Intanto all’Eurogruppo è stata ribadita la solita e diabolica perseveranza sulla strada della discesa agli inferi. E la seconda e terza economia della zona euro cominciano ad insorgere: Italia e Francia non ce la fanno ad applicare alla lettera gli impegni presi con Bruxelles – malgrado le rassicurazioni dei rispettivi governi – perché il prezzo politico sarebbe troppo alto.

Ieri la Francia, che sfora il deficit al 4,4% quest’anno (e pure in aumento rispetto al 2013), non è stata messa sul banco degli accusati direttamente. «Il budget francese non è stato evocato in particolare» ha assicurato Dijsselbloem. Che si è poi precipitato a dire che «abbiamo deciso di rispettare le regole». Ma Parigi non ci riesce.

Martedì, Valls presenta all’Assemblea un discorso di politica generale, seguito da un voto di fiducia. Il governo appena nato rischia: c’è la “fronda” socialista, che ha deciso l’astensione in massa, mentre Verdi e Front de gauche voteranno contro (come la destra). In arrivo ci sono tagli al welfare: già le pensioni più basse (inferiori a 1200 euro, 8 milioni di persone coinvolte) non saranno aumentate come vuole la tradizione a ottobre, perché «l’inflazione è troppo debole», spiega il governo.

La ministra degli Affari sociali, Marisol Touraine, si oppone ai tagli della previdenza sociale richiesti dal ministero delle finanze. Al Bourget, nel fine settimana, alla Fête de l’Humanité ci sarà una discussione tra gli europei che si oppongono all’austerità a oltranza. La debole risposta dell’Eurogruppo – stiamo studiando un policy mix tra regole, politiche di bilancio, investimenti e riforme strutturali – non è certo all’altezza della sfida.

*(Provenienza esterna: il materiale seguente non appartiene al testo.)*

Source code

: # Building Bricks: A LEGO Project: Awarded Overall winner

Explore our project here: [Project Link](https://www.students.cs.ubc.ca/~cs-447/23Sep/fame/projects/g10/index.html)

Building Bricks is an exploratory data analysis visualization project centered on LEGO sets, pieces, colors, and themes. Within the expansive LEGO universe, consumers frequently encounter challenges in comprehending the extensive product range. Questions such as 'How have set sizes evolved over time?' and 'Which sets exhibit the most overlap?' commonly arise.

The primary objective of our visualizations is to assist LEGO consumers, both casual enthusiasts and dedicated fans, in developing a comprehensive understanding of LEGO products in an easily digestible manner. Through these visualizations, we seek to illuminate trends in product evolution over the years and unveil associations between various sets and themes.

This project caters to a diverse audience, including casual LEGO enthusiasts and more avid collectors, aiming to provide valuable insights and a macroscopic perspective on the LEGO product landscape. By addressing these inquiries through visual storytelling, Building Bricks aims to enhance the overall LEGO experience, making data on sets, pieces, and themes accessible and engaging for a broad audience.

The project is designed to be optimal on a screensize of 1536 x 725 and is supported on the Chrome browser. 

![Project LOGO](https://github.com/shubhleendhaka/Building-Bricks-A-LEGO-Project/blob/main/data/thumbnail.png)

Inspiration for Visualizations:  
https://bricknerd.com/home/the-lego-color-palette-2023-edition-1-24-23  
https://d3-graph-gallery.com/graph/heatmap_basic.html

La Francia potrebbe venire punita con delle sanzioni per lo sforamento del tetto del 3%, ma per ora il ministro delle finanze tedesco, Wolfgang Schäuble, resta prudente, in attesa della finanziaria del 2015, che a Parigi sarà discussa in autunno e che rappresenta uno scoglio enorme per il governo, anche se otterrà la fiducia martedì 16.

Mario Draghi non ha nascosto il pessimismo per una «ripresa fragile», ma che «continuerà», ha scongiurato. Ma la recessione guadagna terreno nella zona euro: nel secondo trimestre la domanda interna era ancora inferiore del 5% a quella del 2008, prima della crisi, la disoccupazione è in continua crescita, la domanda latita e gli investimenti, pubblici e privati non partono in questo contesto di minaccia di deflazione.

Ma la Germania festeggia i propri avanzi, un record nella bilancia commerciale e nei conti correnti (pari all’8% del Pil). Persino Schäuble adesso cede un po’: «Siamo in un ambiente economico che richiede il rafforzamento degli investimenti in Europa, Germania inclusa». Ma prima Italia e Francia devono passare sotto le forche caudine delle «riforme strutturali», come hanno fatto prima di loro i paesi più piccoli, Grecia, Spagna e Portogallo in testa.